**Activity**:
Copy out all the lines of the data that hold the word "Journey".

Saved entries
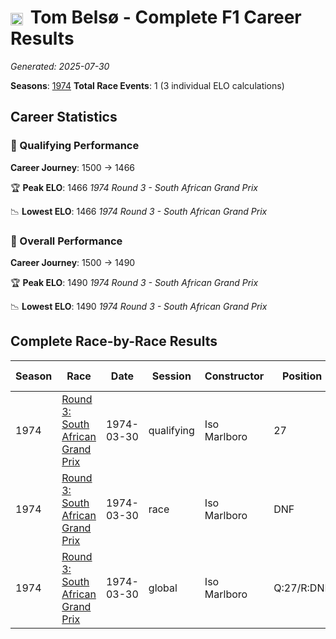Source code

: # <img src="https://upload.wikimedia.org/wikipedia/commons/9/9c/Flag_of_Denmark.svg" alt="Denmark" width="20" height="auto" style="vertical-align: middle; margin-right: 5px;" onerror="this.outerHTML='🇩🇰'; this.style.marginRight='5px';"/> Tom Belsø - Complete F1 Career Results

*Generated: 2025-07-30*

**Seasons**: [1974](../results/1974-season-report.md)
**Total Race Events**: 1 (3 individual ELO calculations)

## Career Statistics

### 🏁 Qualifying Performance
**Career Journey**: 1500 → 1466

🏆 **Peak ELO**: 1466
   *1974 Round 3 - South African Grand Prix*

📉 **Lowest ELO**: 1466
   *1974 Round 3 - South African Grand Prix*

### 🌟 Overall Performance
**Career Journey**: 1500 → 1490

🏆 **Peak ELO**: 1490
   *1974 Round 3 - South African Grand Prix*

📉 **Lowest ELO**: 1490
   *1974 Round 3 - South African Grand Prix*


## Complete Race-by-Race Results

| Season | Race | Date | Session | Constructor | Position | Starting ELO | ELO Change | Final ELO | Teammate |
|--------|------|------|---------|-------------|----------|--------------|------------|-----------|----------|
| 1974 | [Round 3: South African Grand Prix](../results/1974-season-report.md#round-3-south-african-grand-prix) | 1974-03-30 | qualifying | Iso Marlboro | 27 | 1500 | -34 | 1466 | <img src="https://upload.wikimedia.org/wikipedia/commons/0/03/Flag_of_Italy.svg" alt="Italy" width="20" height="auto" style="vertical-align: middle; margin-right: 5px;" onerror="this.outerHTML='🇮🇹'; this.style.marginRight='5px';"/> Arturo Merzario |
| 1974 | [Round 3: South African Grand Prix](../results/1974-season-report.md#round-3-south-african-grand-prix) | 1974-03-30 | race | Iso Marlboro | DNF | 1500 | N/A | 1500 | <img src="https://upload.wikimedia.org/wikipedia/commons/0/03/Flag_of_Italy.svg" alt="Italy" width="20" height="auto" style="vertical-align: middle; margin-right: 5px;" onerror="this.outerHTML='🇮🇹'; this.style.marginRight='5px';"/> Arturo Merzario |
| 1974 | [Round 3: South African Grand Prix](../results/1974-season-report.md#round-3-south-african-grand-prix) | 1974-03-30 | global | Iso Marlboro | Q:27/R:DNF | 1500 | -10 | 1490 | <img src="https://upload.wikimedia.org/wikipedia/commons/0/03/Flag_of_Italy.svg" alt="Italy" width="20" height="auto" style="vertical-align: middle; margin-right: 5px;" onerror="this.outerHTML='🇮🇹'; this.style.marginRight='5px';"/> Arturo Merzario |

**Answer to this problem**:
**Career Journey**: 1500 → 1466
**Career Journey**: 1500 → 1490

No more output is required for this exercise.